If I were to pass on one piece of advice, which I received during my semester-long internship, it would be to go eat lunch. During my first week, my supervisor told me to go eat lunch with some of my colleagues from the firm. Whether or not this was his way of getting me out of his hair is something, I may never know. Regardless, eating lunch with my co-workers turned my internship into a networking springboard for my career.

At the onset, the task was daunting. A week into my internship, I sat down at a lunch table with people, whose careers spanned longer than my entire life. Their work was that of my college research material and their swagger was something that I hoped to emulate.

So what did I, a part-time intern, have to contribute to the lunchtime conversation? Initially, hardly anything. I listened and laughed more than I spoke, in an effort to gain an understanding of the group dynamic. A few weeks and couple of Chipotle burritos later, I became a part of the lunch time gab session. I was more than an intern, I was a part of the office. However, lunch with my co-workers extended benefits beyond simple networking. Because my colleagues got to know me personally, they were much more willing to include me on new projects. I had found a way to prove myself, with regards to my creativity and work ethic.

I would be lying, if I told upcoming interns and budding young professionals, that this was a fluid experience.

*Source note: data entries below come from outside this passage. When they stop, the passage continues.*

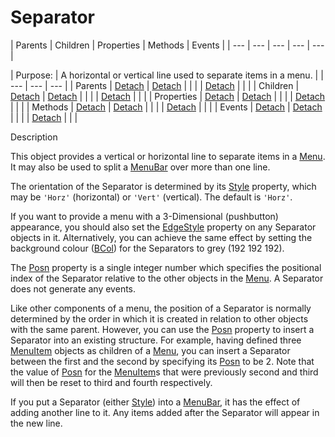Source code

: 




<h1 class="heading"><span class="name">Separator</span></h1>
| Parents | Children | Properties | Methods | Events |
| --- | --- | --- | --- | ---  |

| Purpose: | A horizontal or vertical line used to separate items in a menu. |
| --- | --- | ---  |
| Parents | [Detach](../a-z/detach.md) | [Detach](../a-z/detach.md) |  |  |
| [Detach](../a-z/detach.md) |  |  |
| Children | [Detach](../a-z/detach.md) | [Detach](../a-z/detach.md) |  |  |
| [Detach](../a-z/detach.md) |  |  |
| Properties | [Detach](../a-z/detach.md) | [Detach](../a-z/detach.md) |  |  |
| [Detach](../a-z/detach.md) |  |  |
| Methods | [Detach](../a-z/detach.md) | [Detach](../a-z/detach.md) |  |  |
| [Detach](../a-z/detach.md) |  |  |
| Events | [Detach](../a-z/detach.md) | [Detach](../a-z/detach.md) |  |  |
| [Detach](../a-z/detach.md) |  |  |


Description


This object provides a vertical or horizontal line to separate items in a [Menu](../a-z/menu.md). It may also be used to split a [MenuBar](../a-z/menubar.md) over more than one line.



The orientation of the Separator is determined by its [Style](../a-z/style.md) property, which may be `'Horz'` (horizontal) or `'Vert'` (vertical). The default is `'Horz'`.


If you want to provide a menu with a 3-Dimensional (pushbutton) appearance, you should also set the [EdgeStyle](../a-z/edgestyle.md) property on any Separator objects in it. Alternatively, you can achieve the same effect by setting the background colour ([BCol](../a-z/bcol.md)) for the Separators to grey (192 192 192).


The [Posn](../a-z/posn.md) property is a single integer number which specifies the positional index of the Separator relative to the other objects in the [Menu](../a-z/menu.md). A Separator does not generate any events.


Like other components of a menu, the position of a Separator is normally determined by the order in which it is created in relation to other objects with the same parent. However, you can use the [Posn](../a-z/posn.md) property to insert a Separator into an existing structure. For example, having defined three [MenuItem](../a-z/menuitem.md) objects as children of a [Menu](../a-z/menu.md), you can insert a Separator between the first and the second by specifying its [Posn](../a-z/posn.md) to be 2. Note that the value of [Posn](../a-z/posn.md) for the [MenuItem](../a-z/menuitem.md)s that were previously second and third will then be reset to third and fourth respectively.


If you put a Separator (either [Style](../a-z/style.md)) into a [MenuBar](../a-z/menubar.md), it has the effect of adding another line to it. Any items added after the Separator will appear in the new line.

The truth is, you don’t belong yet and the people you work with are still trying to gauge you, just as you are trying to gauge them. However, realizing that you will only further your career my allowing yourself to feel vulnerable and eager, is the best first step you can take, in developing career-long relationships.

Start showing up for lunch, keep listening to the conversation and when the time is right, speak up. One day you will crack the right joke, share something profoundly interesting about yourself, and then the ice will break. In so doing, you will be amply rewarded with a network of connections and cool creative friends, who will help break up the sometimes monotonous days of work.

“History admires the wise, but elevates the brave.”  So be brave and go eat lunch! You know you’re hungry.